(Beginning of Given records)
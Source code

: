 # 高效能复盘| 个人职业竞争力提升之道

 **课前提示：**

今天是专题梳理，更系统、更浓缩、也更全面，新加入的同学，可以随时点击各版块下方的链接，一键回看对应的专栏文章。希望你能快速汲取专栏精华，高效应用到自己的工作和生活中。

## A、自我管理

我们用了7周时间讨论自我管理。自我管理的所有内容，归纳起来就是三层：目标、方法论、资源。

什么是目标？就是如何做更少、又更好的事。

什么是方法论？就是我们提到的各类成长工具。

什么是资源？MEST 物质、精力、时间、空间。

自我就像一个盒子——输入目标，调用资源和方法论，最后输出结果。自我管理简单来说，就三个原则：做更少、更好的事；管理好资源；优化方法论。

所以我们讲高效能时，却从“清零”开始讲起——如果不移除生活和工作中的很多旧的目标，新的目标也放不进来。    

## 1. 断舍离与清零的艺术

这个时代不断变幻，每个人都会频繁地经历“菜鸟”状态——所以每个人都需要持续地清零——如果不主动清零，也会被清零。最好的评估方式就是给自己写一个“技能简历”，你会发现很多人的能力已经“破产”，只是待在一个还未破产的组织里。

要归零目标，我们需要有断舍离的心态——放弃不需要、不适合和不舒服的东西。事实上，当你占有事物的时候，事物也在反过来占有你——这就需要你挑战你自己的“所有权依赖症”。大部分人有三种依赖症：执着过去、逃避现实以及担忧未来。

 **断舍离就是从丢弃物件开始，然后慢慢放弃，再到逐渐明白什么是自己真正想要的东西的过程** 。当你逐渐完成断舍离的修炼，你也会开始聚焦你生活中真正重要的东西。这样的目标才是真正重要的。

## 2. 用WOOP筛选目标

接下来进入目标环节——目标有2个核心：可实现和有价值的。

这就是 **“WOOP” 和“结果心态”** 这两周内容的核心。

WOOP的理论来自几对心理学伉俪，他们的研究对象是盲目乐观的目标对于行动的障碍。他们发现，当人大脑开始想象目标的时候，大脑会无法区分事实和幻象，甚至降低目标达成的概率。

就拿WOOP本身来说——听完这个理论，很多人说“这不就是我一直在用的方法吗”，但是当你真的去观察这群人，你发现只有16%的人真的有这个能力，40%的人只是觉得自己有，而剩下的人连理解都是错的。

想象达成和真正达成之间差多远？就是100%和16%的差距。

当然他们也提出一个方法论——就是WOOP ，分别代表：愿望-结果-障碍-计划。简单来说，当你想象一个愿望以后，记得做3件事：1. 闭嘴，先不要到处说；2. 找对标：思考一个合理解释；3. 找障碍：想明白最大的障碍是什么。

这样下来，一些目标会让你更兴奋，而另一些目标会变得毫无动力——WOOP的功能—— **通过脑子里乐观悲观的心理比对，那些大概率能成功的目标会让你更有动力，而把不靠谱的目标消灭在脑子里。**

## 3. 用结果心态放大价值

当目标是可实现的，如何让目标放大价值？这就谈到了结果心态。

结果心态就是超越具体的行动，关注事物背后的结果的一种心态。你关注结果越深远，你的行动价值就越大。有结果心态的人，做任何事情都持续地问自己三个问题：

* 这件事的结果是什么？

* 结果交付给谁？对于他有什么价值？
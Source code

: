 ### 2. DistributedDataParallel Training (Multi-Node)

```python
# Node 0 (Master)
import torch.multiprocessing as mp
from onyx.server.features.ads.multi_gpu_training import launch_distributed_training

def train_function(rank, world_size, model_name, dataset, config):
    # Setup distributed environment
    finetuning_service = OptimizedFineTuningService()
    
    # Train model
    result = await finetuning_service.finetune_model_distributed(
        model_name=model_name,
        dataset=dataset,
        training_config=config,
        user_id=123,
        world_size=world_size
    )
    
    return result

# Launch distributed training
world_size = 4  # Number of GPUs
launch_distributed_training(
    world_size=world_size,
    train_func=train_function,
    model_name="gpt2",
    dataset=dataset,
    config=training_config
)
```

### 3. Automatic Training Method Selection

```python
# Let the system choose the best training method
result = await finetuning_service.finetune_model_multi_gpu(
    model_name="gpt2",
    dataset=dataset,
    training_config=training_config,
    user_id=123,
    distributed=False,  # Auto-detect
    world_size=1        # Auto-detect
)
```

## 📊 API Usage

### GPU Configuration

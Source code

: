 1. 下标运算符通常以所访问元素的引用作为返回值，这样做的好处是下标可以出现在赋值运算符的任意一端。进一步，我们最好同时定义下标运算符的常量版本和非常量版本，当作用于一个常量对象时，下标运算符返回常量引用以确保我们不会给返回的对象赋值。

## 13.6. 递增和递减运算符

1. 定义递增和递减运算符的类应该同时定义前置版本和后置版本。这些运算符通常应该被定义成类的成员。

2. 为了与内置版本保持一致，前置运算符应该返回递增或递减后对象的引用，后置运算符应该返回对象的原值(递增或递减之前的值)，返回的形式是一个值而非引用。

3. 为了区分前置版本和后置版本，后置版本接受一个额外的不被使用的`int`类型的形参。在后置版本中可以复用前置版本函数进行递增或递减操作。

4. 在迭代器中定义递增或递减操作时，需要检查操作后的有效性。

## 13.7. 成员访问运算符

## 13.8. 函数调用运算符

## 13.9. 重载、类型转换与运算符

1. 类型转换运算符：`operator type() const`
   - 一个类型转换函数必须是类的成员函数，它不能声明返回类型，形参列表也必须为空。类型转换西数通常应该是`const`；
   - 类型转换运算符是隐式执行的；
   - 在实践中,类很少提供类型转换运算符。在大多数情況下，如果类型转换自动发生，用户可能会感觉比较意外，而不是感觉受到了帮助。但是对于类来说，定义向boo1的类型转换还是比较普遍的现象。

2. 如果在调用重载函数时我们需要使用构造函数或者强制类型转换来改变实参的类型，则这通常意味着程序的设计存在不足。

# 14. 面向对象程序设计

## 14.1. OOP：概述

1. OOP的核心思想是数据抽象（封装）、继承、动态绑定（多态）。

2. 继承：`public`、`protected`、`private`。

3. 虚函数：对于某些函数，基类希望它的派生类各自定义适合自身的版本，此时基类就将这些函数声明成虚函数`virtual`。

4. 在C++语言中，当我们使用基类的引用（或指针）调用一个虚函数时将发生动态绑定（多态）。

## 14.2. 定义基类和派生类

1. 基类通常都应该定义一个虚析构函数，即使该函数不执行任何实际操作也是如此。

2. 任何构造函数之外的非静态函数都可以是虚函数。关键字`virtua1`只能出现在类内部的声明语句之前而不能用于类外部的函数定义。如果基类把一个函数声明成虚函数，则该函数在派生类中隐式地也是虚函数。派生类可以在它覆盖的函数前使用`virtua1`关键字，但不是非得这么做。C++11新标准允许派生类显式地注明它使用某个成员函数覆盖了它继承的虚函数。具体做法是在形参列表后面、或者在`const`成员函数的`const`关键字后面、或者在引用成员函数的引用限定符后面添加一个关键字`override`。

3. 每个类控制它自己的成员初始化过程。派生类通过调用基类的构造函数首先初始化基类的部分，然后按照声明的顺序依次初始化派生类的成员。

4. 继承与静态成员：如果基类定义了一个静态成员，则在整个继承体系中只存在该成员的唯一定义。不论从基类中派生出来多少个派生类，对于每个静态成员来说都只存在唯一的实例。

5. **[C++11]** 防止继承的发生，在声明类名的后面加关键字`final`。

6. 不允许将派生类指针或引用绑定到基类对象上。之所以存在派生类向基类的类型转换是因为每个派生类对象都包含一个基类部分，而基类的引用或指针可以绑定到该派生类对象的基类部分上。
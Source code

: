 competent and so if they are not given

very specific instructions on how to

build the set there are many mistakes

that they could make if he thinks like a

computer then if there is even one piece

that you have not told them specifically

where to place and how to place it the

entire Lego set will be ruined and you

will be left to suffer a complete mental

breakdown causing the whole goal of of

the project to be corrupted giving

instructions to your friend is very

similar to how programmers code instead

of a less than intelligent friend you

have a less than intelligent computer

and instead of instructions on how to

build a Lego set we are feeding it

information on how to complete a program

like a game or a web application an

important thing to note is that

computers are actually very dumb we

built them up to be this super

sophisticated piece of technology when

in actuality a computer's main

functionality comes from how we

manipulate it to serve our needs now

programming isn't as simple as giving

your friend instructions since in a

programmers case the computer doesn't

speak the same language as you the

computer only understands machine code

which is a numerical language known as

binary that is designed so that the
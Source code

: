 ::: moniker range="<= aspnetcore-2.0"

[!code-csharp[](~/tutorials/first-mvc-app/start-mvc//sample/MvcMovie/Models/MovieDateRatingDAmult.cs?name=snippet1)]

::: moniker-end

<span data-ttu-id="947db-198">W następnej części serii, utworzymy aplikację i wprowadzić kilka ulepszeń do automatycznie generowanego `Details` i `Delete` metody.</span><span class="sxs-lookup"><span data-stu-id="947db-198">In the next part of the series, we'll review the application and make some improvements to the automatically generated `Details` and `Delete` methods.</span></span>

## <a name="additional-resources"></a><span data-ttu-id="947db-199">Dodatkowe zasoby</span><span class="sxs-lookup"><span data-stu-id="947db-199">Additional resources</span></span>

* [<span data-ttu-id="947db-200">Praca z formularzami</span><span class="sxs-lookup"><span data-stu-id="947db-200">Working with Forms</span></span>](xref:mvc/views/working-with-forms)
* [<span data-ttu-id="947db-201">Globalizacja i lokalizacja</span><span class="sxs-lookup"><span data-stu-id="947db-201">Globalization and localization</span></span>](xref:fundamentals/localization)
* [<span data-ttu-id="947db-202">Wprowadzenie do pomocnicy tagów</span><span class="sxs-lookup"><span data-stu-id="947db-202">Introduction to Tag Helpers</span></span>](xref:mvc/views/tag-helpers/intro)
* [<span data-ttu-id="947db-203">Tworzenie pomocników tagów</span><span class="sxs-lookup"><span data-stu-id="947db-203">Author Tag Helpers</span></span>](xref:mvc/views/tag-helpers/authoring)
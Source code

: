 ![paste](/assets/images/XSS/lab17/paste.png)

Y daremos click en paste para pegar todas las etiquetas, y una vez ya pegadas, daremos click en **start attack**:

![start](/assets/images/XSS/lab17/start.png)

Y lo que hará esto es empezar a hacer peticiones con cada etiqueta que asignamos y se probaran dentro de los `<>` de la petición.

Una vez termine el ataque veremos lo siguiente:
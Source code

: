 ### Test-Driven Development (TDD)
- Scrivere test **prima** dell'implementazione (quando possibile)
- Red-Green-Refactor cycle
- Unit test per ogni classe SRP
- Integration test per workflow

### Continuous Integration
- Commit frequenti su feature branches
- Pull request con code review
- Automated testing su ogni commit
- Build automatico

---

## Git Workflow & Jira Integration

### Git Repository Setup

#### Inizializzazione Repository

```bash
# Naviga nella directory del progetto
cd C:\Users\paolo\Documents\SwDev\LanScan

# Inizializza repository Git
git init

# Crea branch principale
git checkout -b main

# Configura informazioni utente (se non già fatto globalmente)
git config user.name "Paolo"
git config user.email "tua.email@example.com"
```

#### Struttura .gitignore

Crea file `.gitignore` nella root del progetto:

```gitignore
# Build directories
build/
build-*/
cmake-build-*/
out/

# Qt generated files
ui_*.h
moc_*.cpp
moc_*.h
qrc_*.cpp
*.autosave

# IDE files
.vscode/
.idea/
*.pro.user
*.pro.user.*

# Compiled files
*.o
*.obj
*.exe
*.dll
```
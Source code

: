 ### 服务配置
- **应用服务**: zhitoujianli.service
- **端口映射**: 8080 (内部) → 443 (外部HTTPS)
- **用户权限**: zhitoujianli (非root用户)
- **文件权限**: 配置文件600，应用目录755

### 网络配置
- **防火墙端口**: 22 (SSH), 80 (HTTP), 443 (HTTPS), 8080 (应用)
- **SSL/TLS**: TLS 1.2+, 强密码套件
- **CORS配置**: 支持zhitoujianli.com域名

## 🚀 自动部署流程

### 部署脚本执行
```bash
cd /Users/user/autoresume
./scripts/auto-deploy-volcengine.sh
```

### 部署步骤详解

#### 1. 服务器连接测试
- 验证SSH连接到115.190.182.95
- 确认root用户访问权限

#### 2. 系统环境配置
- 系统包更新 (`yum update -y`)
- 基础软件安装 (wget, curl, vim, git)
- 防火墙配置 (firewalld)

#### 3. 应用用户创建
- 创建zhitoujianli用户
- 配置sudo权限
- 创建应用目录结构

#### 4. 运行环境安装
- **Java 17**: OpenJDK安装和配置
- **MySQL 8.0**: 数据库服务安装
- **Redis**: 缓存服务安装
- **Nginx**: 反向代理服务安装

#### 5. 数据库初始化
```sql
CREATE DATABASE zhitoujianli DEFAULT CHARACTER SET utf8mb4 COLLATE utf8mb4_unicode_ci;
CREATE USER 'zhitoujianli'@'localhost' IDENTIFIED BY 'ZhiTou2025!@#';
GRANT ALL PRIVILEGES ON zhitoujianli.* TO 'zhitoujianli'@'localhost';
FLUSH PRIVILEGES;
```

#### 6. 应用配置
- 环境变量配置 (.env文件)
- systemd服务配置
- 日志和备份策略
(End of Given records)
*What needs to be done*
Go through the data above and return each line containing the string "that".

*Answer box*
that they could make if he thinks like a
that you have not told them specifically
important thing to note is that
binary that is designed so that the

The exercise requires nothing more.